• With: John Hofmeister, former Shell Oil CEO

    This is a rush transcript from "Your World," February 27, 2012. This copy may not be in its final form and may be updated.

    NEIL CAVUTO, HOST OF "YOUR WORLD": All right, in case you are counting, 20 days, that is how long gas has been going up, up, up, now averaging -- now averaging about $3.70 a gallon.

    Well, you want to get these prices down? Well, Senator Chuck Schumer essentially said, drill, baby drill, just not here -- in Saudi Arabia. In a letter to Secretary of State Clinton, the New York Democrat writes -- and I quote -- "I urge the State Department to work with the government of Saudi Arabia to increase its oil production as they are currently producing well under their capacity."

    Former Shell Oil president John Hofmeister says Schumer has got it backwards. It’s not enough increasing oil production here; it's about increasing it, well, here, not there.

    John, they're not, though.

    JOHN HOFMEISTER, FORMER SHELL OIL CEO: Exactly. We're going the wrong direction.

    It makes no sense to ask somebody to do what we should be doing. Speaker Pelosi went over to Saudi Arabia when she -- a couple years ago, to say, please, can you pump more oil. At that time, the Saudis were pumping between eight and nine million barrels a day. They’re still -- there are about nine billion barrels a day today.

    I doubt if they have the excess capacity to actually produce more. This country used to produce 10 million barrels a day. We're under seven million. We have slipped three million barrels a day over the last 20 years, 30 years, and we're doing nothing about increasing it. We have had $4 gasoline before. The 111th Congress and a new president in 2009 could have started doing something that would have headed off this problem had they taken it seriously. No one page of legislation was passed with a super-majority of Democrats and a Democratic president.

    CAVUTO: Well, they say they are doing something. They say more oil than ever is being explored and drilled. You're saying a lot more could be.
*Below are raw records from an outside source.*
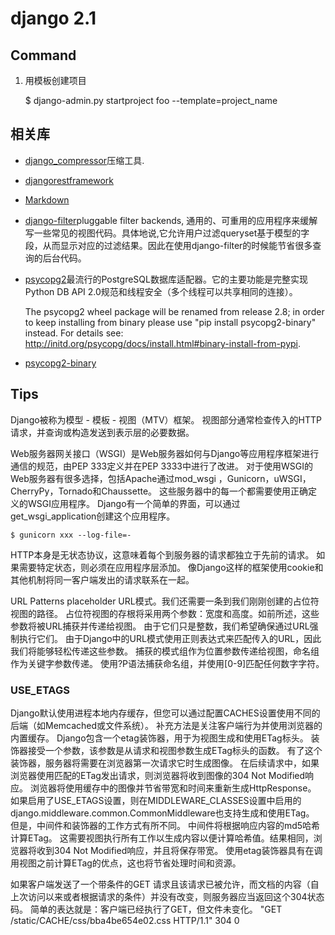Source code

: # django 2.1

## Command 

1. 用模板创建项目


    $ django-admin.py startproject foo --template=project_name

## 相关库
- [django_compressor](https://pypi.org/project/django-compressor/)压缩工具.
- [djangorestframework](http://www.django-rest-framework.org/#installation)
- [Markdown]()
- [django-filter]()pluggable filter backends, 通用的、可重用的应用程序来缓解写一些常见的视图代码。具体地说,它允许用户过滤queryset基于模型的字段，从而显示对应的过滤结果。因此在使用django-filter的时候能节省很多查询的后台代码。
- [psycopg2](http://initd.org/psycopg/)最流行的PostgreSQL数据库适配器。它的主要功能是完整实现Python DB API 2.0规范和线程安全（多个线程可以共享相同的连接）。


    The psycopg2 wheel package will be renamed from release 2.8; 
    in order to keep installing from binary please use "pip install psycopg2-binary" instead. 
    For details see: <http://initd.org/psycopg/docs/install.html#binary-install-from-pypi>.


- [psycopg2-binary](https://pypi.org/project/psycopg2-binary/)



## Tips
Django被称为模型 - 模板 - 视图（MTV）框架。 视图部分通常检查传入的HTTP请求，并查询或构造发送到表示层的必要数据。

Web服务器网关接口（WSGI）是Web服务器如何与Django等应用程序框架进行通信的规范，由PEP 333定义并在PEP 3333中进行了改进。
对于使用WSGI的Web服务器有很多选择，包括Apache通过mod_wsgi ，Gunicorn，uWSGI，CherryPy，Tornado和Chaussette。
这些服务器中的每一个都需要使用正确定义的WSGI应用程序。 Django有一个简单的界面，可以通过get_wsgi_application创建这个应用程序。
    
    $ gunicorn xxx --log-file=-

HTTP本身是无状态协议，这意味着每个到服务器的请求都独立于先前的请求。 如果需要特定状态，则必须在应用程序层添加。 
像Django这样的框架使用cookie和其他机制将同一客户端发出的请求联系在一起。

URL Patterns
placeholder URL模式。我们还需要一条到我们刚刚创建的占位符视图的路径。
占位符视图的存根将采用两个参数：宽度和高度。如前所述，这些参数将被URL捕获并传递给视图。
由于它们只是整数，我们希望确保通过URL强制执行它们。 
由于Django中的URL模式使用正则表达式来匹配传入的URL，因此我们将能够轻松传递这些参数。
捕获的模式组作为位置参数传递给视图，命名组作为关键字参数传递。
使用?P语法捕获命名组，并使用[0-9]匹配任何数字字符。

### USE_ETAGS
Django默认使用进程本地内存缓存，但您可以通过配置CACHES设置使用不同的后端（如Memcached或文件系统）。
补充方法是关注客户端行为并使用浏览器的内置缓存。
Django包含一个etag装饰器，用于为视图生成和使用ETag标头。
装饰器接受一个参数，该参数是从请求和视图参数生成ETag标头的函数。
有了这个装饰器，服务器将需要在浏览器第一次请求它时生成图像。
在后续请求中，如果浏览器使用匹配的ETag发出请求，则浏览器将收到图像的304 Not Modified响应。
浏览器将使用缓存中的图像并节省带宽和时间来重新生成HttpResponse。
如果启用了USE_ETAGS设置，则在MIDDLEWARE_CLASSES设置中启用的django.middleware.common.CommonMiddleware也支持生成和使用ETag。
但是，中间件和装饰器的工作方式有所不同。 中间件将根据响应内容的md5哈希计算ETag。 
这需要视图执行所有工作以生成内容以便计算哈希值。结果相同，浏览器将收到304 Not Modified响应，并且将保存带宽。
使用etag装饰器具有在调用视图之前计算ETag的优点，这也将节省处理时间和资源。

如果客户端发送了一个带条件的GET 请求且该请求已被允许，而文档的内容（自上次访问以来或者根据请求的条件）并没有改变，则服务器应当返回这个304状态码。
简单的表达就是：客户端已经执行了GET，但文件未变化。
"GET /static/CACHE/css/bba4be654e02.css HTTP/1.1" 304 0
    HOFMEISTER: They're convenient with the facts. We were at 10 million barrels. We are under seven today. To say more than ever? No. It's up a bit. But that’s because the Gulf of Mexico decline from the moratorium hasn't really hit yet.

    CAVUTO: Well, you say they blinked a little on Keystone. Explain.

    HOFMEISTER: Well, the southern Keystone extension was approved today by the White House, taking oil from Cushing, Oklahoma, where it's stored, to the Gulf Coast. It won't be finished until the middle of 2013 if all the permits are granted

    But suddenly with a rise in the gas price, I guess the Keystone is OK, not the part from Canada that really makes the difference, but the part from Cushing to the Gulf Coast.

    CAVUTO: But if you're going to blink at that, then if things get dicey enough, you could blink at the other stuff, too, right?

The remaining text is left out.